Located in California’s Sierra Nevada Mountain Range, Mt. Whitney stands as the highest mountain peak in the contiguous United States. Formed of granite rock, the mountain range stretches fifteen miles from the 14,024 foot-high Mt. Tyndall in the north to Mt Whitney in the south, which stands at 14,505 feet high with dozens of peaks in this area reaching over 14,000 feet. 

First climbed in 1873 by local fishermen from small Owens Valley towns, miners later from the mining town of Cerro Gordo made another trek, this time from the west side. When camping along the Kern River, these groups of early climbers rode horses up from Soda Creek, Crabtree Meadows as far as they could go and then scrambled up the remaining 2 miles of mountain. The eastern side was considered too difficult to climb, so residents in the Owens Valley settled into the Kern River over the Kearsarge Pass from a long dogleg route.

In 1871, Clarence King believed he was the first to climb Mt. Whitney, but he had actually climbed Mt. Langley. He later hired a commercial pack outfit and, with a friend, became the third party to climb the mountain. In 1873, John Muir, hiking alone, became the fourth to hike the mountain and later pioneered the “Mountaineers route.”

Owens Valley citizens needed a passable access trail to other towns like Lone Pine that were located directly 10,000 feet below the peak on the East side of the mountain. Part of this route was from Muir’s exploration, but another narrow foot trail was carved out in 1881, while the upper trail was still not safe for riding and pack animals. Eventually, the town of Lone Pine raised money to create a passable trail to the summit by 1904. Gustave F. Marsh was hired to engineer and build the trail and it was completed and opened on July 22, 1904 and to commemorate this feat with a large bonfire set on the summit to signal its completion.

On top of its pioneering history, Mt. Whitney is also known for its trails, technical climbs and scrambles.



The Whitney Portal, the starting point of the head trail of Mt. Whitney, lies at 8,367 feet and is approximately 11 miles to the summit. While the trail is steep, it was first cleared as a wide and gradually inclined stock route. The summit is three to four acres in size and lies nearly flat, making it an excellent trail for hikers. The round trip is 22 miles with an elevation gain of over 6,100 feet. Permits are required all year and to prevent overuse the Forest Service issues a limited amount of permits from May 1st to November 1st, making it an exclusive destination. A popular trail, the Forest Services holds an annual lottery for hiking and backpacking permits along the trail, with applications accepted from February 1st through March 15th. If there are permits leftover from the lottery, they go on sale around April 1st.

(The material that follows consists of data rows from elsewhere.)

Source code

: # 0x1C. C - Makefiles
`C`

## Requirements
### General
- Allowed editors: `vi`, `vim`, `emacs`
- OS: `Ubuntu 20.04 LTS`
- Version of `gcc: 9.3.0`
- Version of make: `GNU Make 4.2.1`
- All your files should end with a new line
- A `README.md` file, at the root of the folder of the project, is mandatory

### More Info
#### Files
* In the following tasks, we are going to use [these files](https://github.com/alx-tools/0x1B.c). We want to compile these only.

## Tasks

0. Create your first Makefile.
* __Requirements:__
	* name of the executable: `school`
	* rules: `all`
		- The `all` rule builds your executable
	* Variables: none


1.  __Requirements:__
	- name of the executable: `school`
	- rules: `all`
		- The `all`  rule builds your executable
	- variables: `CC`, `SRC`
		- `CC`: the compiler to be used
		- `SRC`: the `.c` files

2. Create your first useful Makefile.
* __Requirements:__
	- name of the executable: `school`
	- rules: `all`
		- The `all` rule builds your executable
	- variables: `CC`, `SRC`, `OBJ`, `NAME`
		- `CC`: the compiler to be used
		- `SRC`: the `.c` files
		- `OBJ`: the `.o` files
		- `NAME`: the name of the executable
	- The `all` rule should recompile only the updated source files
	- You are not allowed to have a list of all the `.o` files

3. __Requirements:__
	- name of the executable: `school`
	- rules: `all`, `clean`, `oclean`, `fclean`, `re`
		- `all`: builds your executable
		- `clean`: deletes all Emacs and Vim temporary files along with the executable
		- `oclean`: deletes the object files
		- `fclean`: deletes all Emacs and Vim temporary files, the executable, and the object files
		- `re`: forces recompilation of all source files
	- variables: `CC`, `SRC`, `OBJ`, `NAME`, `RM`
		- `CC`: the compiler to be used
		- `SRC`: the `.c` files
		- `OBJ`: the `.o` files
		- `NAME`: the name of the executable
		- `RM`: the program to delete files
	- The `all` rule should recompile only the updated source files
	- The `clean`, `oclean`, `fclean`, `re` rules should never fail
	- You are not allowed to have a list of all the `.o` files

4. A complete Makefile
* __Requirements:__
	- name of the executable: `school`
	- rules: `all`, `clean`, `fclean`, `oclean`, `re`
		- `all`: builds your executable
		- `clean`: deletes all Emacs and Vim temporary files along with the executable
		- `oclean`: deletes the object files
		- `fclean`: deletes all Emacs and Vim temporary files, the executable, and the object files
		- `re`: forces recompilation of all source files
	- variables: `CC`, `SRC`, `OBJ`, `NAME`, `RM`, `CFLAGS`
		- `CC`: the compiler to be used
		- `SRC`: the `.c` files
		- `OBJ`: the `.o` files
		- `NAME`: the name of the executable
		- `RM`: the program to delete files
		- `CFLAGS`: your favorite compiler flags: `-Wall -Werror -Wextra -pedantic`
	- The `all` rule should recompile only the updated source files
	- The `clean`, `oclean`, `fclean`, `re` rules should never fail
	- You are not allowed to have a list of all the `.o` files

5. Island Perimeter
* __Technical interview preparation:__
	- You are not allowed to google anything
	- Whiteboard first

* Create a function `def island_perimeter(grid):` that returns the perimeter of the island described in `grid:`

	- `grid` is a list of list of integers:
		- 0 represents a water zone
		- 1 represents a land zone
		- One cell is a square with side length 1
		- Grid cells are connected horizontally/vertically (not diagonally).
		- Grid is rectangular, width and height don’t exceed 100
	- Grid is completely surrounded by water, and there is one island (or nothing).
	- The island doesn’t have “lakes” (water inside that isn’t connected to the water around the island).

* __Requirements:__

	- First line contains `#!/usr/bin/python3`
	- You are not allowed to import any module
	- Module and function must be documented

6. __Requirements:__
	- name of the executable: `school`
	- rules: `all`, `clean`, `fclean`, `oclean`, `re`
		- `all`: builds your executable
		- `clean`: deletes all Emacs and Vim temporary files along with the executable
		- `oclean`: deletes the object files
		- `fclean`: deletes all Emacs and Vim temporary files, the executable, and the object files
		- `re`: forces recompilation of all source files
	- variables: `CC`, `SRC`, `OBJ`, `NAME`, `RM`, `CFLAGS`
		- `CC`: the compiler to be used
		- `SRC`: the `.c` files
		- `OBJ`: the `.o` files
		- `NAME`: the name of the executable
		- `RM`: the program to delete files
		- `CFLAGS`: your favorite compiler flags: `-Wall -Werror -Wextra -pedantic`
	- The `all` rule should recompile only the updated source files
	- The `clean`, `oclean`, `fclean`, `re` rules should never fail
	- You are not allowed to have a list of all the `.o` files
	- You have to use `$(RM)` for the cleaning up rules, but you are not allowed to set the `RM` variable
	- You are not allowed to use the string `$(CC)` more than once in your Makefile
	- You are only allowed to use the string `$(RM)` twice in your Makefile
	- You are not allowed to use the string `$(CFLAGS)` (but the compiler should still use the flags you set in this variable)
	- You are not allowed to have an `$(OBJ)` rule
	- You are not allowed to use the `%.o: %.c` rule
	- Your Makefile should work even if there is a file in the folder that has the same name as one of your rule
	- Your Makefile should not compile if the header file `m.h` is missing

Many hikers plan on staying one or two nights along the trail, but those in good health attempt to reach the summit and return to the Whitney Portal in one day, which requires a “day use” permit that prevents overnight camping gear (including a sleeping bag and tent). Day hikers will leave Whitney Portal before sunrise and hike anywhere from 12 hours to 18 hours that day.

Other hikers attempt a longer approach to Mt. Whitney’s peak, arriving at the west side and connecting to the Mt. Whitney Trail near the summit via the John Muir Trail.


Technical Climbs

The eastern side of the mountain is very steep and offers numerous climbing challenges. First climbed in 1931, the East Face route is considered one of the Fifty Classic Climbs of North America routes and requires technical free climbing (class 5.7) but is mainly used for class 4. Other routes range to 5.10d.

South of the main summit sits a group of minor, inconspicuous peaks from the west but appear as needles from the east. The routes on these mountains include some of the most challenging big-wall climbing in the high Sierra. Two of these needle mountains were named after participants on an 1880 scientific expedition to the mountain: Keeler needle (for James Keeler) and Day Needle (William Cathcart Day). The latter is now known as Crooks Peak after Hulda Crooks, who hiked up Mt. Whitney every year until she was into her nineties.



On the north side of the mountain’s eastern face, the “Mountaineer’s Route,” a gully first climbed by John Muir, is considered a scramble, class 3 (PD+). The fastest recorded time completed on this route to the summit and back to the portal was 3 hours 10 minutes, by Jason Lakey of Bishop.While the lottery system makes hiking Mt. Whitney seems like an elusive excursion, it keeps crowds off the trail and summit. The reward of making it to the top gives hikers a picturesque view of the High Sierra extending in every direction. Crowning that achievement is the satisfaction of reaching the highest spot in the lower 48 and one of the best hikes in North America.